Retype each entry verbatim. Do not include the images.

[Data entries]

____________________

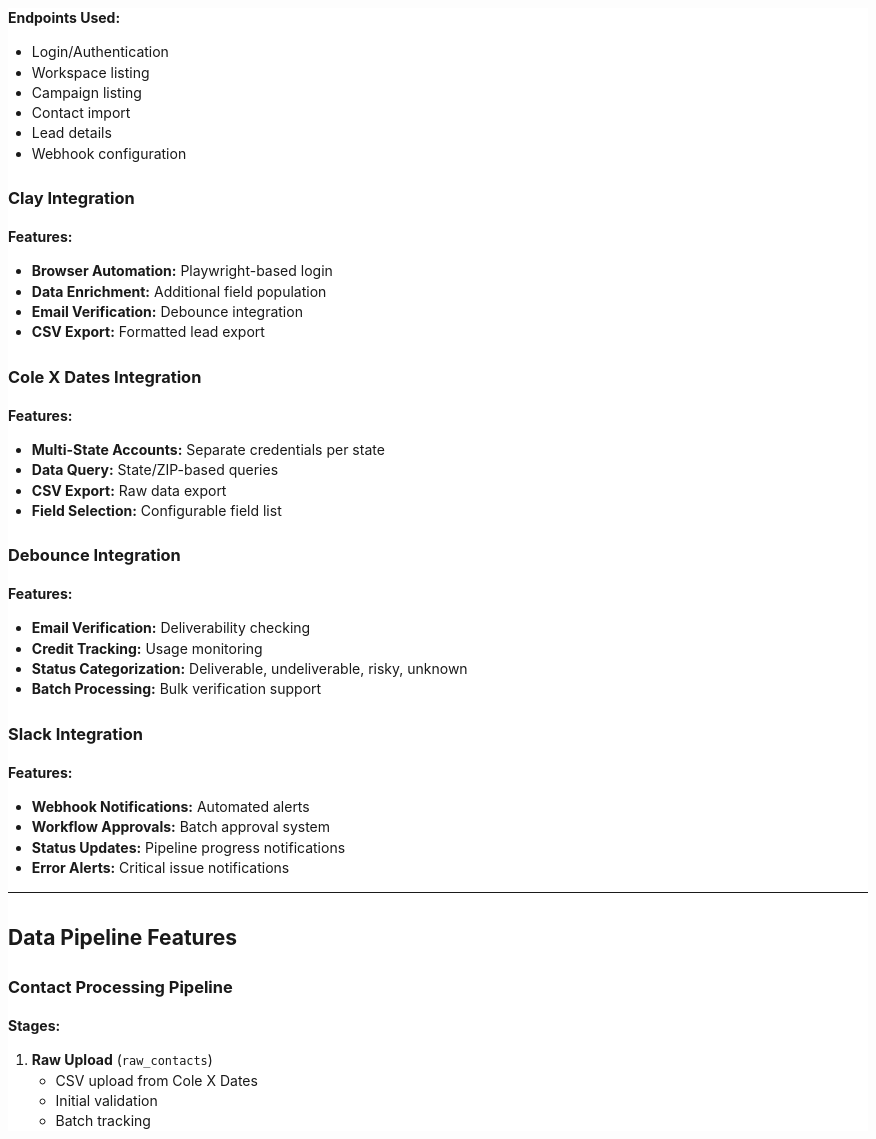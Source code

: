 **Endpoints Used:**
- Login/Authentication
- Workspace listing
- Campaign listing
- Contact import
- Lead details
- Webhook configuration

### Clay Integration

**Features:**
- **Browser Automation:** Playwright-based login
- **Data Enrichment:** Additional field population
- **Email Verification:** Debounce integration
- **CSV Export:** Formatted lead export

### Cole X Dates Integration

**Features:**
- **Multi-State Accounts:** Separate credentials per state
- **Data Query:** State/ZIP-based queries
- **CSV Export:** Raw data export
- **Field Selection:** Configurable field list

### Debounce Integration

**Features:**
- **Email Verification:** Deliverability checking
- **Credit Tracking:** Usage monitoring
- **Status Categorization:** Deliverable, undeliverable, risky, unknown
- **Batch Processing:** Bulk verification support

### Slack Integration

**Features:**
- **Webhook Notifications:** Automated alerts
- **Workflow Approvals:** Batch approval system
- **Status Updates:** Pipeline progress notifications
- **Error Alerts:** Critical issue notifications

---

## Data Pipeline Features

### Contact Processing Pipeline

**Stages:**

1. **Raw Upload** (`raw_contacts`)
   - CSV upload from Cole X Dates
   - Initial validation
   - Batch tracking
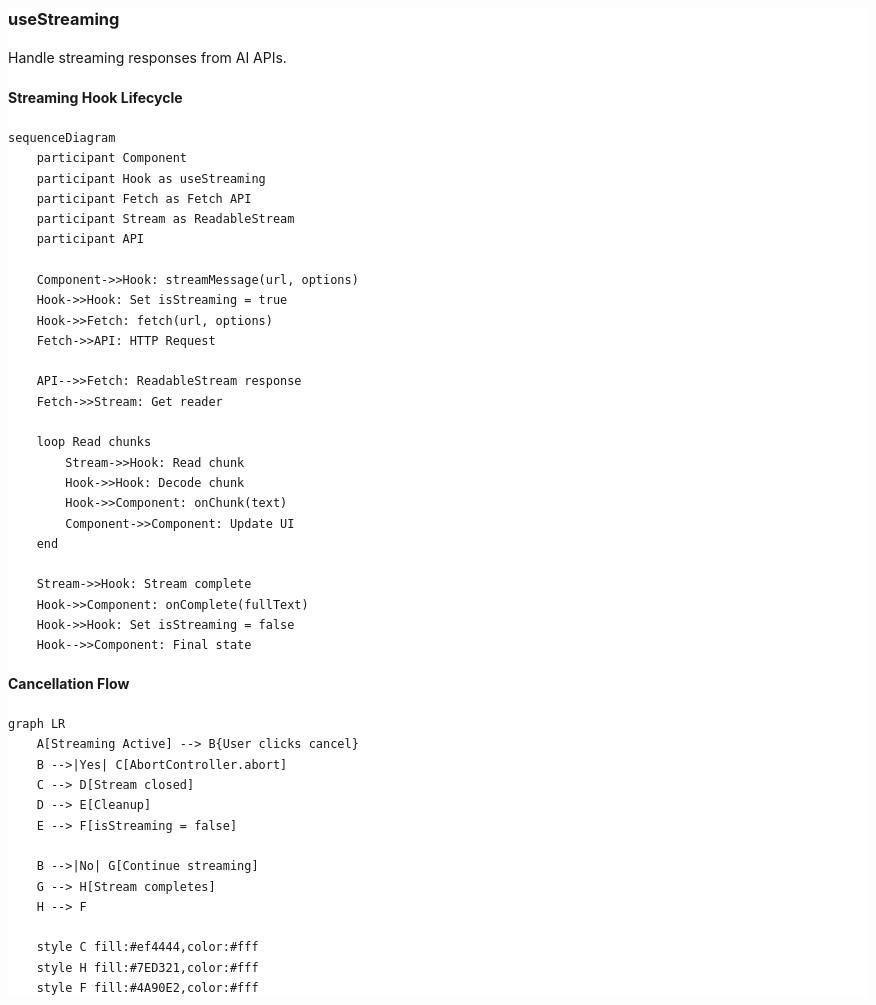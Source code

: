
### useStreaming

Handle streaming responses from AI APIs.

#### Streaming Hook Lifecycle

```mermaid
sequenceDiagram
    participant Component
    participant Hook as useStreaming
    participant Fetch as Fetch API
    participant Stream as ReadableStream
    participant API
    
    Component->>Hook: streamMessage(url, options)
    Hook->>Hook: Set isStreaming = true
    Hook->>Fetch: fetch(url, options)
    Fetch->>API: HTTP Request
    
    API-->>Fetch: ReadableStream response
    Fetch->>Stream: Get reader
    
    loop Read chunks
        Stream->>Hook: Read chunk
        Hook->>Hook: Decode chunk
        Hook->>Component: onChunk(text)
        Component->>Component: Update UI
    end
    
    Stream->>Hook: Stream complete
    Hook->>Component: onComplete(fullText)
    Hook->>Hook: Set isStreaming = false
    Hook-->>Component: Final state
```

#### Cancellation Flow

```mermaid
graph LR
    A[Streaming Active] --> B{User clicks cancel}
    B -->|Yes| C[AbortController.abort]
    C --> D[Stream closed]
    D --> E[Cleanup]
    E --> F[isStreaming = false]
    
    B -->|No| G[Continue streaming]
    G --> H[Stream completes]
    H --> F
    
    style C fill:#ef4444,color:#fff
    style H fill:#7ED321,color:#fff
    style F fill:#4A90E2,color:#fff
```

____________________

**Completed task:**
Source code

: **Endpoints Used:**
- Login/Authentication
- Workspace listing
- Campaign listing
- Contact import
- Lead details
- Webhook configuration

### Clay Integration

**Features:**
- **Browser Automation:** Playwright-based login
- **Data Enrichment:** Additional field population
- **Email Verification:** Debounce integration
- **CSV Export:** Formatted lead export

### Cole X Dates Integration

**Features:**
- **Multi-State Accounts:** Separate credentials per state
- **Data Query:** State/ZIP-based queries
- **CSV Export:** Raw data export
- **Field Selection:** Configurable field list

### Debounce Integration

**Features:**
- **Email Verification:** Deliverability checking
- **Credit Tracking:** Usage monitoring
- **Status Categorization:** Deliverable, undeliverable, risky, unknown
- **Batch Processing:** Bulk verification support

### Slack Integration

**Features:**
- **Webhook Notifications:** Automated alerts
- **Workflow Approvals:** Batch approval system
- **Status Updates:** Pipeline progress notifications
- **Error Alerts:** Critical issue notifications

---

## Data Pipeline Features

### Contact Processing Pipeline

**Stages:**

1. **Raw Upload** (`raw_contacts`)
   - CSV upload from Cole X Dates
   - Initial validation
   - Batch tracking
Source code

:
### useStreaming

Handle streaming responses from AI APIs.

#### Streaming Hook Lifecycle

```mermaid
sequenceDiagram
    participant Component
    participant Hook as useStreaming
    participant Fetch as Fetch API
    participant Stream as ReadableStream
    participant API
    
    Component->>Hook: streamMessage(url, options)
    Hook->>Hook: Set isStreaming = true
    Hook->>Fetch: fetch(url, options)
    Fetch->>API: HTTP Request
    
    API-->>Fetch: ReadableStream response
    Fetch->>Stream: Get reader
    
    loop Read chunks
        Stream->>Hook: Read chunk
        Hook->>Hook: Decode chunk
        Hook->>Component: onChunk(text)
        Component->>Component: Update UI
    end
    
    Stream->>Hook: Stream complete
    Hook->>Component: onComplete(fullText)
    Hook->>Hook: Set isStreaming = false
    Hook-->>Component: Final state
```

#### Cancellation Flow

```mermaid
graph LR
    A[Streaming Active] --> B{User clicks cancel}
    B -->|Yes| C[AbortController.abort]
    C --> D[Stream closed]
    D --> E[Cleanup]
    E --> F[isStreaming = false]
    
    B -->|No| G[Continue streaming]
    G --> H[Stream completes]
    H --> F
    
    style C fill:#ef4444,color:#fff
    style H fill:#7ED321,color:#fff
    style F fill:#4A90E2,color:#fff
```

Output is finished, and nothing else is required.